▶ [TASK BRIEF] Look for the string "someone" in the data below, and copy each line that holds it.

(Stored data)
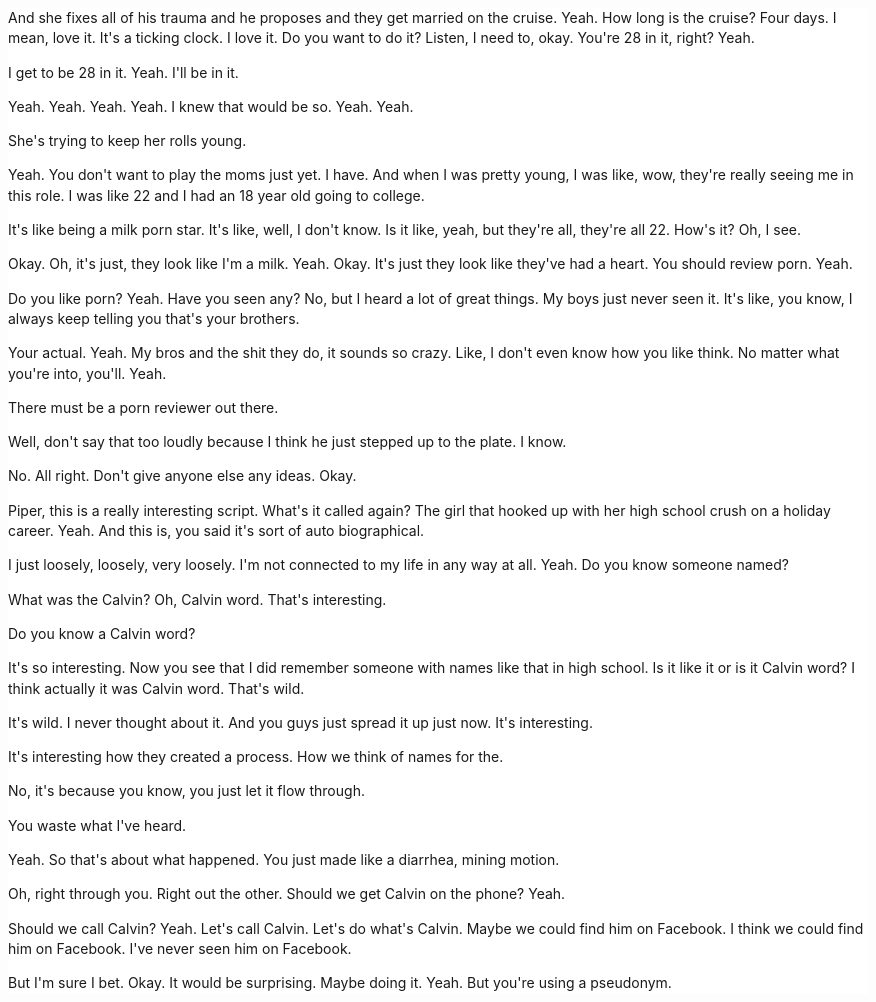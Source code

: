 And she fixes all of his trauma and he proposes and they get married on the cruise. Yeah. How long is the cruise? Four days. I mean, love it. It's a ticking clock. I love it. Do you want to do it? Listen, I need to, okay. You're 28 in it, right? Yeah.

I get to be 28 in it. Yeah. I'll be in it.

Yeah. Yeah. Yeah. Yeah. I knew that would be so. Yeah. Yeah.

She's trying to keep her rolls young.

Yeah. You don't want to play the moms just yet. I have. And when I was pretty young, I was like, wow, they're really seeing me in this role. I was like 22 and I had an 18 year old going to college.

It's like being a milk porn star. It's like, well, I don't know. Is it like, yeah, but they're all, they're all 22. How's it? Oh, I see.

Okay. Oh, it's just, they look like I'm a milk. Yeah. Okay. It's just they look like they've had a heart. You should review porn. Yeah.

Do you like porn? Yeah. Have you seen any? No, but I heard a lot of great things. My boys just never seen it. It's like, you know, I always keep telling you that's your brothers.

Your actual. Yeah. My bros and the shit they do, it sounds so crazy. Like, I don't even know how you like think. No matter what you're into, you'll. Yeah.

There must be a porn reviewer out there.

Well, don't say that too loudly because I think he just stepped up to the plate. I know.

No. All right. Don't give anyone else any ideas. Okay.

Piper, this is a really interesting script. What's it called again? The girl that hooked up with her high school crush on a holiday career. Yeah. And this is, you said it's sort of auto biographical.

I just loosely, loosely, very loosely. I'm not connected to my life in any way at all. Yeah. Do you know someone named?

What was the Calvin? Oh, Calvin word. That's interesting.

Do you know a Calvin word?

It's so interesting. Now you see that I did remember someone with names like that in high school. Is it like it or is it Calvin word? I think actually it was Calvin word. That's wild.

It's wild. I never thought about it. And you guys just spread it up just now. It's interesting.

It's interesting how they created a process. How we think of names for the.

No, it's because you know, you just let it flow through.

You waste what I've heard.

Yeah. So that's about what happened. You just made like a diarrhea, mining motion.

Oh, right through you. Right out the other. Should we get Calvin on the phone? Yeah.

Should we call Calvin? Yeah. Let's call Calvin. Let's do what's Calvin. Maybe we could find him on Facebook. I think we could find him on Facebook. I've never seen him on Facebook.

But I'm sure I bet. Okay. It would be surprising. Maybe doing it. Yeah. But you're using a pseudonym.
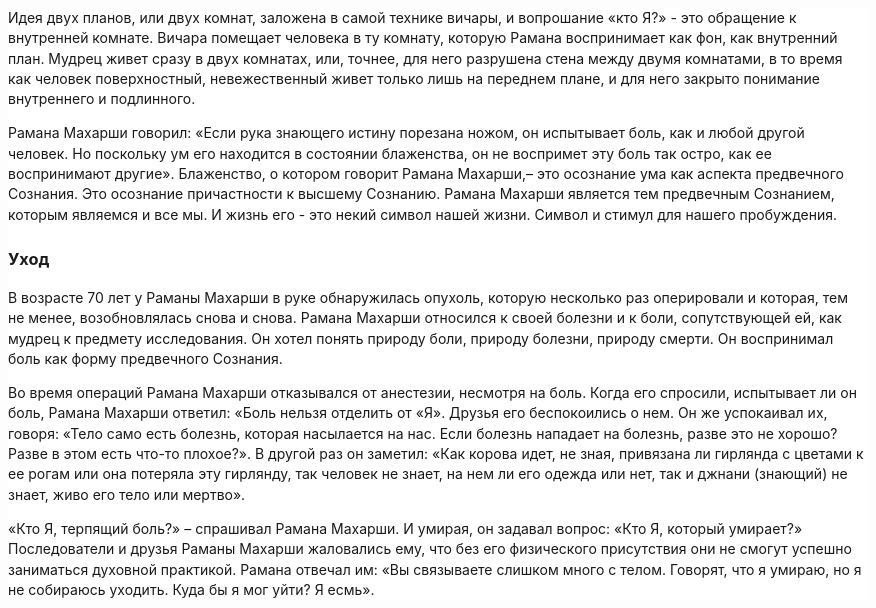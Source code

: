  Идея двух планов, или двух комнат, заложена в самой технике вичары, и вопрошание «кто Я?» - это обращение к внутренней комнате. Вичара помещает человека в ту комнату, которую Рамана воспринимает как фон, как внутренний план. Мудрец живет сразу в двух комнатах, или, точнее, для него разрушена стена между двумя комнатами, в то время как человек поверхностный, невежественный живет только лишь на переднем плане, и для него закрыто понимание внутреннего и подлинного.

 Рамана Махарши говорил: «Если рука знающего истину порезана ножом, он испытывает боль, как и любой другой человек. Но поскольку ум его находится в состоянии блаженства, он не воспримет эту боль так остро, как ее воспринимают другие». Блаженство, о котором говорит Рамана Махарши,– это осознание ума как аспекта предвечного Сознания. Это осознание причастности к высшему Сознанию. Рамана Махарши является тем предвечным Сознанием, которым являемся и все мы. И жизнь его - это некий символ нашей жизни. Символ и стимул для нашего пробуждения.

### Уход

 В возрасте 70 лет у Раманы Махарши в руке обнаружилась опухоль, которую несколько раз оперировали и которая, тем не менее, возобновлялась снова и снова. Рамана Махарши относился к своей болезни и к боли, сопутствующей ей, как мудрец к предмету исследования. Он хотел понять природу боли, природу болезни, природу смерти. Он воспринимал боль как форму предвечного Сознания.

 Во время операций Рамана Махарши отказывался от анестезии, несмотря на боль. Когда его спросили, испытывает ли он боль, Рамана Махарши ответил: «Боль нельзя отделить от «Я». Друзья его беспокоились о нем. Он же успокаивал их, говоря: «Тело само есть болезнь, которая насылается на нас. Если болезнь нападает на болезнь, разве это не хорошо? Разве в этом есть что-то плохое?». В другой раз он заметил: «Как корова идет, не зная, привязана ли гирлянда с цветами к ее рогам или она потеряла эту гирлянду, так человек не знает, на нем ли его одежда или нет, так и джнани (знающий) не знает, живо его тело или мертво».

 «Кто Я, терпящий боль?» – спрашивал Рамана Махарши. И умирая, он задавал вопрос: «Кто Я, который умирает?» Последователи и друзья Раманы Махарши жаловались ему, что без его физического присутствия они не смогут успешно заниматься духовной практикой. Рамана отвечал им: «Вы связываете слишком много с телом. Говорят, что я умираю, но я не собираюсь уходить. Куда бы я мог уйти? Я есмь».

▶ [THE COMPLETED TASK]
I just loosely, loosely, very loosely. I'm not connected to my life in any way at all. Yeah. Do you know someone named?
It's so interesting. Now you see that I did remember someone with names like that in high school. Is it like it or is it Calvin word? I think actually it was Calvin word. That's wild.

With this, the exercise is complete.